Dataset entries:
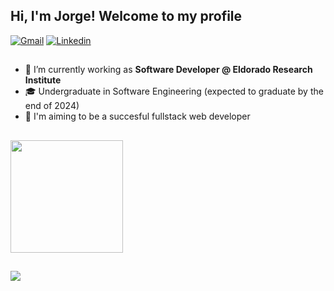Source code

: ## Hi, I'm Jorge! Welcome to my profile 

<div>
<!--   <a href="https://www.instagram.com/jpafrota" target="_blank"><img src="https://img.shields.io/badge/-Instagram-E4405F?style=flat&logo=instagram&logoColor=white" alt="Instagram" /></a> -->
  <a href="mailto: jorgepabloafrota@gmail.com"><img src="https://img.shields.io/badge/Gmail-red?style=flat&logo=Gmail&logoColor=white" alt="Gmail" /></a>
  <a href="https://www.linkedin.com/in/jpafrota/" target="_blank"><img src="https://img.shields.io/badge/LinkedIn-blue?style=flat&logo=linkedin&labelColor=blue" alt="Linkedin" /></a>
<!--   <a href="https://codepen.io/jpafrota" target="_blank"><img src="https://img.shields.io/badge/-Codepen-black?style=flat&logo=Codepen&logoColor=white" alt="Codepen" /></a> -->
</div>

##

- 🔭 I’m currently working as **Software Developer @ Eldorado Research Institute**
- 🎓 Undergraduate in Software Engineering (expected to graduate by the end of 2024)
- 🚀 I'm aiming to be a succesful fullstack web developer

##

<div>
<!--   <img height="180em" src="https://github-readme-stats.vercel.app/api?username=jpafrota&show_icons=true&theme=radical&count_private=true"/> -->
  <img height="180em" src="https://github-readme-stats.vercel.app/api/top-langs/?username=jpafrota&layout=compact&langs_count=8&theme=radical"/>
</div>

##

<div>
  <img src="https://github-readme-stats.vercel.app/api?username=jpafrota&show_icons=true&count_private=true&hide_border=true"/>  
</div>


<!--
**jpafrota/jpafrota** is a ✨ _special_ ✨ repository because its `README.md` (this file) appears on your GitHub profile.

Here are some ideas to get you started:

- 🔭 I’m currently working on ...
- 🌱 I’m currently learning ...
- 👯 I’m looking to collaborate on ...
- 🤔 I’m looking for help with ...
- 💬 Ask me about ...
- 📫 How to reach me: ...
- 😄 Pronouns: ...
- ⚡ Fun fact: ...
-->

[Task details]
The lines from the one containing "- 🔭 I’m currently working on ..." through the final line of the entries above are to be printed exactly, with nothing added.

[Response to the exercise]
- 🔭 I’m currently working on ...
- 🌱 I’m currently learning ...
- 👯 I’m looking to collaborate on ...
- 🤔 I’m looking for help with ...
- 💬 Ask me about ...
- 📫 How to reach me: ...
- 😄 Pronouns: ...
- ⚡ Fun fact: ...
-->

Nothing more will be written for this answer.